In the first quarter of 2016, approximately 700 tonnes of beef has been exported to the US, with a value of €6m.

Minister for Agriculture Michael Creed was responding to a parliamentary question from Charlie McConalogue.

Ireland was the first EU member state to gain access to the US market and started exporting in January 2015, with six plants approved to export.

By December of last year, beef exports from Ireland were estimated to be 1,800 tonnes, which would have an approximate value of €11.5m, with the trade currently confined to the market for intact cuts.

Minister Creed described this as an “exceptionally strong start to the trade considering that the first exports only went in March 2015 and some of the plants were only approved for export in September.”
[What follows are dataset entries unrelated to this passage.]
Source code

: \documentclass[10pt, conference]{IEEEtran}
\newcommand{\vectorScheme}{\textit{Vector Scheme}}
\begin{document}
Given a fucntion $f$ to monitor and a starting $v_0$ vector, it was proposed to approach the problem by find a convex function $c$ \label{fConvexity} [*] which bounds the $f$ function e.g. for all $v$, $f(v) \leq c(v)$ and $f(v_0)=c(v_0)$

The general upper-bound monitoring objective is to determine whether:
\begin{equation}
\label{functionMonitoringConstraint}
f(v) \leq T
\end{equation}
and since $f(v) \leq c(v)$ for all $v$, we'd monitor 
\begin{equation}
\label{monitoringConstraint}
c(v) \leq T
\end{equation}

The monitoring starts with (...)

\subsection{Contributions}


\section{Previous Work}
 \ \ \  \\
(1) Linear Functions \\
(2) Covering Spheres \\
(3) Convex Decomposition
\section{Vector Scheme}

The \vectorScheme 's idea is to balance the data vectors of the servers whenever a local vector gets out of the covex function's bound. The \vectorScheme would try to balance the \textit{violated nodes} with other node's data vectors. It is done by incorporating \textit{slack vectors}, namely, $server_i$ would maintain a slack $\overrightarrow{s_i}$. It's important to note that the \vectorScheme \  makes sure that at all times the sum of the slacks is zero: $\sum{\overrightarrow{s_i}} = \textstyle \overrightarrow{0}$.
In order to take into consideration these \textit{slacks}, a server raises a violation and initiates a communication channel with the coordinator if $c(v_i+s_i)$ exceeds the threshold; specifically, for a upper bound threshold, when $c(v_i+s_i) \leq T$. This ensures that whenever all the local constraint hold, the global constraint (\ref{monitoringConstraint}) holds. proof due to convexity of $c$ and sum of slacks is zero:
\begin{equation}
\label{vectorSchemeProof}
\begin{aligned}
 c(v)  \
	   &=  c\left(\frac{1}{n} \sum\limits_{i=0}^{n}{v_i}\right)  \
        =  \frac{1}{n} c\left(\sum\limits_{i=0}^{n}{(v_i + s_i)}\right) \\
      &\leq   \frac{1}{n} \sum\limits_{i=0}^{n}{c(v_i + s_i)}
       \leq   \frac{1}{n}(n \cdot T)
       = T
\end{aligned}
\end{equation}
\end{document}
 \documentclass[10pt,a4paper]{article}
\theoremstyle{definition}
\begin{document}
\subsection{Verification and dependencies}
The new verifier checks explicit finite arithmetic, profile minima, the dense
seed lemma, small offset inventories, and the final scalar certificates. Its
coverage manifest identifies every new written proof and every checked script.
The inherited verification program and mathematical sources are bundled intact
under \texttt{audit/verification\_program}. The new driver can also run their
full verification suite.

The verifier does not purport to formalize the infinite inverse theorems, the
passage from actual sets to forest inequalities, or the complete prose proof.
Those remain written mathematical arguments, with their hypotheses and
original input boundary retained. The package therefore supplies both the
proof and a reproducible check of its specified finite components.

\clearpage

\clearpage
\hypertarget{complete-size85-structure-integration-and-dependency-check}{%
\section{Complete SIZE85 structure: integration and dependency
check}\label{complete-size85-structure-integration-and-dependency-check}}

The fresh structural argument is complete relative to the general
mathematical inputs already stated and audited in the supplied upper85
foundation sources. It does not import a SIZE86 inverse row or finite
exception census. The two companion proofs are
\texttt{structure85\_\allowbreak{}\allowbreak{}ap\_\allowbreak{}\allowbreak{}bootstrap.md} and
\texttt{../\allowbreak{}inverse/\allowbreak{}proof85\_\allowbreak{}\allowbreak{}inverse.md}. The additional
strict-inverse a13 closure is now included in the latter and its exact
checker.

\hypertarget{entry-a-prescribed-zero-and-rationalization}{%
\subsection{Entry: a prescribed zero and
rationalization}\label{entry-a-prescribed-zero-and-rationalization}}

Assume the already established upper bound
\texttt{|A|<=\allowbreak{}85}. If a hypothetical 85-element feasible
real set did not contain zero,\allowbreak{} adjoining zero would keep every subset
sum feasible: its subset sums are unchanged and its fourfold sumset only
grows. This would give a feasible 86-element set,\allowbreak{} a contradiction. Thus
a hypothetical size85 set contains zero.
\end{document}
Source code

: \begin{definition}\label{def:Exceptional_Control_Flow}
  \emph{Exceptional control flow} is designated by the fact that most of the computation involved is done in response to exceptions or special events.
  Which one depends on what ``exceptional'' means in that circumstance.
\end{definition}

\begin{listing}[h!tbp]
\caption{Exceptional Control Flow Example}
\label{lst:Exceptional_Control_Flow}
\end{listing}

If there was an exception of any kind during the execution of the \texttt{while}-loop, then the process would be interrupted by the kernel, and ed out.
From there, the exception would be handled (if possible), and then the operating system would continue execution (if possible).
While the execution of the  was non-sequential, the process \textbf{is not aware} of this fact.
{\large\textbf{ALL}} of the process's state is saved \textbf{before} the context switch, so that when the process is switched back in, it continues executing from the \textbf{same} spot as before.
He also added that the Department of Agriculture is currently seeking “approval to export manufacturing beef/Beef Intended for Grinding (BIFG). My Department is engaging with the US authorities on a regular basis to extend the approval for beef in this way.”

He said: “We are currently in the process of trying to secure beef access to other third countries including, inter alia, China, Korea, Israel, Ukraine and Vietnam.”

US beef prices have fallen back from the peaks recorded in the early part of 2015, and the relatively high prices available for beef in Europe in 2015 meant that US buyers may have been priced out of the market as Irish exporters chose to send product to more valuable markets in the UK and on the continent.